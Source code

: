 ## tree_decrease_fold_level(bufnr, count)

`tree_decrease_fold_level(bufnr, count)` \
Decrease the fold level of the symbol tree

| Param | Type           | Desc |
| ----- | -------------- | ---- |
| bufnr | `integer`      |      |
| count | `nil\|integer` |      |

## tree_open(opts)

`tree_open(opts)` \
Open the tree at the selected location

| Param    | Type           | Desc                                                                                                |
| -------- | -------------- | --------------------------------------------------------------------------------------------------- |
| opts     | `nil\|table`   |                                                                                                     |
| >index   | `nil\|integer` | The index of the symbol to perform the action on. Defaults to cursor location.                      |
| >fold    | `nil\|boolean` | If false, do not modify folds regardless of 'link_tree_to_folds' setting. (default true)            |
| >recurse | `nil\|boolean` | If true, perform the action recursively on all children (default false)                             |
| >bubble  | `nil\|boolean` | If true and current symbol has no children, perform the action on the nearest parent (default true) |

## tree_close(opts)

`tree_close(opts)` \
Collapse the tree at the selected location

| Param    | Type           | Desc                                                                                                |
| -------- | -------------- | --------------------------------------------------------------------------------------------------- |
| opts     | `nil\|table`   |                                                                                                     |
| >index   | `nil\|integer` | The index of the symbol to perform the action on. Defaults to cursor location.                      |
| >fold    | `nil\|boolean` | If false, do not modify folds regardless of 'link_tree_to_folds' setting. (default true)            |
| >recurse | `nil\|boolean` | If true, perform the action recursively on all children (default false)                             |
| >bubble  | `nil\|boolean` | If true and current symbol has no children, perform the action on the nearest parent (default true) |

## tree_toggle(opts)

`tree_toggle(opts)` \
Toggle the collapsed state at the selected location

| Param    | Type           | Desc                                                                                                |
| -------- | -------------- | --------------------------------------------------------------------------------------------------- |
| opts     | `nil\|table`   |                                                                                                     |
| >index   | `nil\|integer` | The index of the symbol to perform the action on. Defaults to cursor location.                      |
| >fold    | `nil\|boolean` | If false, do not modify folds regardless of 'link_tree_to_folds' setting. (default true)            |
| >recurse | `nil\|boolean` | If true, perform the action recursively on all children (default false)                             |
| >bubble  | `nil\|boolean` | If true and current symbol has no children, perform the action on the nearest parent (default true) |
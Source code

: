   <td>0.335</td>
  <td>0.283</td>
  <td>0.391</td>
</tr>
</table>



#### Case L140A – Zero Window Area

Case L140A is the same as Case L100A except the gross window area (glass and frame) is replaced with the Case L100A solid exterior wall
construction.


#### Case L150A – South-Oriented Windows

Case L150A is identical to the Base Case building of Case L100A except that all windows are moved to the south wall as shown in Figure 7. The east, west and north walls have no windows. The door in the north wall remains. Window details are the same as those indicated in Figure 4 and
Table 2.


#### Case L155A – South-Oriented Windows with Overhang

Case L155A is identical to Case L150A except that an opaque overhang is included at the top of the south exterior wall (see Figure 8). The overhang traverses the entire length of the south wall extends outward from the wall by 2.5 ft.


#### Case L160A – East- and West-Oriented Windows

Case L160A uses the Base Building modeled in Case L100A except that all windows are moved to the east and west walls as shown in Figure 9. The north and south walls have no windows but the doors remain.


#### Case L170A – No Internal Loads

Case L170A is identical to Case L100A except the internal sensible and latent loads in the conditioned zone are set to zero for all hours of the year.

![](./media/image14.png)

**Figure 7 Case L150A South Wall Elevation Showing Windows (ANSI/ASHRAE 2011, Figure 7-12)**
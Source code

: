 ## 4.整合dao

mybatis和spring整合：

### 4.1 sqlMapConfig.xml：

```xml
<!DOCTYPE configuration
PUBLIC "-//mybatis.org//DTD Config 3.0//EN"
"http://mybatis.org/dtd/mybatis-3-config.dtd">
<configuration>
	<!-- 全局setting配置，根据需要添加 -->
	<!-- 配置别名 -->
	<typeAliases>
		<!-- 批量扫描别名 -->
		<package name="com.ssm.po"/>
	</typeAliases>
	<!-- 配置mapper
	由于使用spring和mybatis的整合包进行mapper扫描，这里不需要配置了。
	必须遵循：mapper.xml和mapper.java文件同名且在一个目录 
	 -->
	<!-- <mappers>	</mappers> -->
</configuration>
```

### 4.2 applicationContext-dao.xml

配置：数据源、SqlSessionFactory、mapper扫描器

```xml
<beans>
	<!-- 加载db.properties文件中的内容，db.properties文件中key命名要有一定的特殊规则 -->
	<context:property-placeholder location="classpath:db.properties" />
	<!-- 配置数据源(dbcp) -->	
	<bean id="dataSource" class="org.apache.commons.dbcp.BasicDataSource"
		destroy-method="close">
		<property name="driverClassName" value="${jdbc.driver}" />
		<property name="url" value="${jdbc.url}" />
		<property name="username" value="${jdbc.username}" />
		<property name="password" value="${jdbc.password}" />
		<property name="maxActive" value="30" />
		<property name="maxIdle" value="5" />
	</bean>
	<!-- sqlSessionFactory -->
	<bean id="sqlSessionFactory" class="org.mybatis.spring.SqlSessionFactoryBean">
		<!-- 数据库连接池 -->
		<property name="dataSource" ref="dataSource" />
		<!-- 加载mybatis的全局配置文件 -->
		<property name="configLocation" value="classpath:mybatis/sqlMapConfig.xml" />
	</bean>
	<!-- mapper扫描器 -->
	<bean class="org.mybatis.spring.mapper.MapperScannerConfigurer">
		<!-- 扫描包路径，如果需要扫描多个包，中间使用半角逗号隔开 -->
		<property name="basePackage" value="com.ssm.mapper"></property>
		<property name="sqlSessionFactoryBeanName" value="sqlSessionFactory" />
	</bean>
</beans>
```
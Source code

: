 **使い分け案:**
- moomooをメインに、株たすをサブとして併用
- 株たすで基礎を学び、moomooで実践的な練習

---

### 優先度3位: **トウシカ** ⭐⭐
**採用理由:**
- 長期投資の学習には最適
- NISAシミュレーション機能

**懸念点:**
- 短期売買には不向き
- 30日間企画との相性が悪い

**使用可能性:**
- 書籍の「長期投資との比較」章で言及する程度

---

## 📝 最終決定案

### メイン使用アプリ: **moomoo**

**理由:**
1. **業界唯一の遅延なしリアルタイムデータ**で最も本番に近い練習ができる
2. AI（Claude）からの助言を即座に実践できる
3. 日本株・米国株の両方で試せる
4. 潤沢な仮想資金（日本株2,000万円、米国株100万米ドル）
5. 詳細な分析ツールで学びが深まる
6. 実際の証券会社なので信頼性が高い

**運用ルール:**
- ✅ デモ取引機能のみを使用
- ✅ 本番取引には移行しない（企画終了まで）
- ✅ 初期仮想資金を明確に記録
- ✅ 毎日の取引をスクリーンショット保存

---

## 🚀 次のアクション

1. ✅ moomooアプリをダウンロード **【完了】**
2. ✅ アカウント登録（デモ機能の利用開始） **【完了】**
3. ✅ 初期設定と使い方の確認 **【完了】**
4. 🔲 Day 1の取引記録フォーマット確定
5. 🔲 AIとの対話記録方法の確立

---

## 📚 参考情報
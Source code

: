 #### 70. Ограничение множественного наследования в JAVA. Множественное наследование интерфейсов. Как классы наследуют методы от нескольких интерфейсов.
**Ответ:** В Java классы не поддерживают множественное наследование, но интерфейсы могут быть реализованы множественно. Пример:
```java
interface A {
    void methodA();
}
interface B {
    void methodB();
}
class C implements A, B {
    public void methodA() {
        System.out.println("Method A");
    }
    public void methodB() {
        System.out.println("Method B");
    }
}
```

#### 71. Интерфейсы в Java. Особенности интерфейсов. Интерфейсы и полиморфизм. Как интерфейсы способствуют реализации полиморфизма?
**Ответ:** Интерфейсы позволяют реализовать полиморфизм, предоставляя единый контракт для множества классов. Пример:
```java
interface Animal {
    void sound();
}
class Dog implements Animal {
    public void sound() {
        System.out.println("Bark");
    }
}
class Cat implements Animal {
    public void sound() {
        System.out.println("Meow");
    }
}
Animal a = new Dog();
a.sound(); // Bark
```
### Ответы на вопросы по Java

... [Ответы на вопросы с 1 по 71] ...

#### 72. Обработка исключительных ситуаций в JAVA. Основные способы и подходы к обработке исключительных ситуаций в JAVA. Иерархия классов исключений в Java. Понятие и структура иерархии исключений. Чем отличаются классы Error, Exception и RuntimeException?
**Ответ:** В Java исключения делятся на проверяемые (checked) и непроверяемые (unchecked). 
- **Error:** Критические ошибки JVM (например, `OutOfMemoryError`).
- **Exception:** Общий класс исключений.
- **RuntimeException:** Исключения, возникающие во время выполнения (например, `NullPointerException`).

+-------+

List all lines in the material containing the string "sqlMapConfig".

> THE ANSWER
### 4.1 sqlMapConfig.xml：
		<property name="configLocation" value="classpath:mybatis/sqlMapConfig.xml" />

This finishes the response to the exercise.